Entrevista com Rodrigo Piva

Posted by piva Categories: Destaque, noticias

O compositor e cantor Rodrigo Piva lança seu terceiro álbum Na Garganta do Artista, no dia 14 de abril no TAC (Teatro Álvaro de Carvalho), às 20 horas, e vai contar com a participação especial do músico e arranjador Cristovão Bastos, consagrado em parcerias com Chico Buarque, Paulinho da Viola, Nana Caymmi, Gal Costa, Edu Lobo, entre outros.

O show vai mostrar a brasilidade do CD, temperado com samba, choro, xote e bossa nova e respaldado por ótimos músicos catarinenses. Entre eles Luiz Sebastião (violão 7 cordas), Rogério Piva (bandolim e guitarra), Carlos Ribeiro Junior (baixo elétrico e acústico), Chico Camargo (cavaquinho), Eduardo da Costa, Eduardo Seara e  Alexandre Damaria (percussão).

Nesta conversa com a jornalista Cibele Godoy, Piva avisa que encontrou em Florianópolis seu caminho musical próprio: aquele que o leva à universalidade de seu som.

O que muda neste terceiro disco?

Agora consigo entender melhor meu trabalho e o rumo que escolhi na minha música. Me sinto mais maduro como compositor. Sem contar que este disco é muito brasileiro, em que não se vê mais a música popular gaúcha como se via nos meus trabalhos anteriores. Outro diferencial é que neste disco eu apresento 12 composições próprias inéditas, sem parceiros, o que garante a ele um forte caráter autoral.

Como é o processo de compor? Vem tudo de uma vez só?

O processo de composição não tem lógica, nem regra. É 100% inspiração, que pode nascer de um estado de espírito, de um acontecimento, de uma lembrança, de uma saudade. Às vezes ele é quase mediúnico, com a letra e a música aparecendo juntas, prontas, uma completando a outra. Para mim, é assim que funciona. Não adianta forçar a barra, que a inspiração não vem. É preciso ter paciência e um pequeno gravador por perto, para registrar as ideias musicais que surgem a qualquer momento.

Quantas músicas no disco e no show?

São 12 músicas no CD, todas de minha autoria. No show, vamos apresentar as músicas do álbum e mais algumas surpresas.

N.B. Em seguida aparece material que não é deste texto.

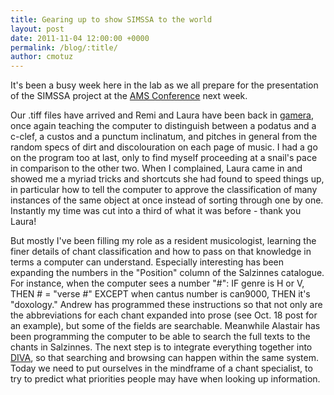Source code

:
```yaml
---
title: Gearing up to show SIMSSA to the world
layout: post
date: 2011-11-04 12:00:00 +0000
permalink: /blog/:title/
author: cmotuz
---
```


It's been a busy week here in the lab as we all prepare for the presentation of the SIMSSA project at the [AMS Conference](http://www.ams-net.org/sanfrancisco/) next week.

Our .tiff files have arrived and Remi and Laura have been back in [gamera](http://gamera.informatik.hsnr.de/), once again teaching the computer to distinguish between a podatus and a c-clef, a custos and a punctum inclinatum, and pitches in general from the random specs of dirt and discolouration on each page of music. I had a go on the program too at last, only to find myself proceeding at a snail's pace in comparison to the other two. When I complained, Laura came in and showed me a myriad tricks and shortcuts she had found to speed things up, in particular how to tell the computer to approve the classification of many instances of the same object at once instead of sorting through one by one. Instantly my time was cut into a third of what it was before - thank you Laura!

But mostly I've been filling my role as a resident musicologist, learning the finer details of chant classification and how to pass on that knowledge in terms a computer can understand. Especially interesting has been expanding the numbers in the "Position" column of the Salzinnes catalogue. For instance, when the computer sees a number "#": IF genre is H or V, THEN # = "verse #" EXCEPT when cantus number is can9000, THEN it's "doxology." Andrew has programmed these instructions so that not only are the abbreviations for each chant expanded into prose (see Oct. 18 post for an example), but some of the fields are searchable. Meanwhile Alastair has been programming the computer to be able to search the full texts to the chants in Salzinnes. The next step is to integrate everything together into [DIVA](http://ddmal.github.io/diva.js/), so that searching and browsing can happen within the same system. Today we need to put ourselves in the mindframe of a chant specialist, to try to predict what priorities people may have when looking up information.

Quais as tuas referências musicais na Ilha?

Como toda cidade litorânea, Floripa tem muito samba e choro de qualidade, além de ótimos instrumentistas. A música instrumental sempre me interessou muito, pois comecei a carreira tocando num grupo de choro, chamado Vibrações. Essas influências estão muito presentes neste novo trabalho.

Entrevista Rodrigo Piva

Rodrigo Piva, músico e compositor, fala de sua vida, carreira e do lançamento do novo CD, Na Garganta do Artista

Como nasceu a bossa que fala de Florianópolis?

A bossa Você já foi a Floripa é exemplo de composição em que a letra e a música chegaram juntas, num final de semana na praia. Nesse caso, o local, perto do mar e da serra, foi fundamental para inspirar o tema da canção.

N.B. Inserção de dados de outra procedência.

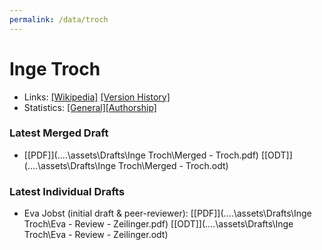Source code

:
 ```yaml
---
permalink: /data/troch
---
```


# Inge Troch
- Links: [\[Wikipedia\]]() [\[Version History\]]()
- Statistics: [\[General\]]()[\[Authorship\]]()

### Latest Merged Draft
- [\[PDF\]](..\..\assets\Drafts\Inge Troch\Merged - Troch.pdf) [\[ODT\]](..\..\assets\Drafts\Inge Troch\Merged - Troch.odt)

### Latest Individual Drafts
- Eva Jobst (initial draft & peer-reviewer): [\[PDF\]](..\..\assets\Drafts\Inge Troch\Eva - Review - Zeilinger.pdf) [\[ODT\]](..\..\assets\Drafts\Inge Troch\Eva - Review - Zeilinger.odt)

Você trabalha como funcionário público e é formado em direito, como encontra tempo para que a inspiração venha?

Quando estudante, eu compunha em algumas aulas que não me despertavam tanto entusiasmo. Hoje encontro tempo, à noite, e me inspiro em emoções e fatos cotidianos. Gosto muito de usar o humor nas minhas letras, então a inspiração acaba vindo.

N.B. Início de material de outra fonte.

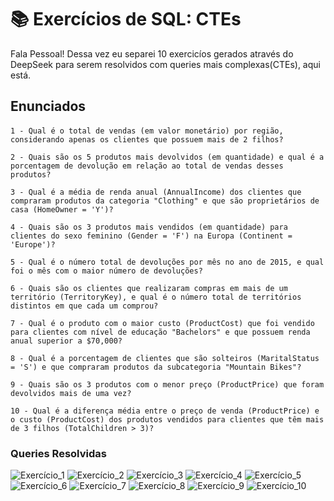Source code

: # 📚 Exercícios de SQL: CTEs
Fala Pessoal! Dessa vez eu separei 10 exercicíos gerados através do DeepSeek para serem resolvidos com queries mais complexas(CTEs), aqui está.

## Enunciados

#### 
```
1 - Qual é o total de vendas (em valor monetário) por região, considerando apenas os clientes que possuem mais de 2 filhos?

2 - Quais são os 5 produtos mais devolvidos (em quantidade) e qual é a porcentagem de devolução em relação ao total de vendas desses produtos?

3 - Qual é a média de renda anual (AnnualIncome) dos clientes que compraram produtos da categoria "Clothing" e que são proprietários de casa (HomeOwner = 'Y')?

4 - Quais são os 3 produtos mais vendidos (em quantidade) para clientes do sexo feminino (Gender = 'F') na Europa (Continent = 'Europe')?

5 - Qual é o número total de devoluções por mês no ano de 2015, e qual foi o mês com o maior número de devoluções?

6 - Quais são os clientes que realizaram compras em mais de um território (TerritoryKey), e qual é o número total de territórios distintos em que cada um comprou?

7 - Qual é o produto com o maior custo (ProductCost) que foi vendido para clientes com nível de educação "Bachelors" e que possuem renda anual superior a $70,000?

8 - Qual é a porcentagem de clientes que são solteiros (MaritalStatus = 'S') e que compraram produtos da subcategoria "Mountain Bikes"?

9 - Quais são os 3 produtos com o menor preço (ProductPrice) que foram devolvidos mais de uma vez?

10 - Qual é a diferença média entre o preço de venda (ProductPrice) e o custo (ProductCost) dos produtos vendidos para clientes que têm mais de 3 filhos (TotalChildren > 3)?
```

### Queries Resolvidas

![Exercício_1](prints/Ex1.png)
![Exercício_2](prints/Ex2.png)
![Exercício_3](prints/Ex3.png)
![Exercício_4](prints/Ex4.png)
![Exercício_5](prints/Ex5.png)
![Exercício_6](prints/Ex6.png)
![Exercício_7](prints/Ex7.png)
![Exercício_8](prints/Ex8.png)
![Exercício_9](prints/Ex9.png)
![Exercício_10](prints/Ex10.png)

Quais são as suas referências, além do lendário samba de Túlio Piva?

Eu me influenciei pela MPG (Música Popular Gaúcha), artistas como Kleiton e Kledir, Nei Lisboa. Mas tenho ouvido muito samba, como Roberta Sá. E claro, sempre alguns mestres como Chico Buarque e Paulinho da Viola.

Quais as principais diferenças que encontra entre sua carreira hoje, as dificuldades e desafios com a carreira do seu avô?

Meu avô, Túlio, não estudou música e com poucos acordes fazia coisas incríveis. Eu e meu irmão (Rogério Piva, que participa do CD) estudamos e nos dedicamos à música de outra forma. Sem contar as facilidades que a tecnologia traz, facilitando nosso trabalho.

Túlio Piva vivia a boemia em Porto Alegre, como o bar Gente da Noite, vivia mais da música e da noite. Você acredita que ter uma vida paralela à música dificulta seu trabalho?

Eu gostaria de poder viver só da minha música, mas sabemos as dificuldades que encontramos no caminho. Mas não acho que isso atrapalhe ou reduza minha paixão pela arte.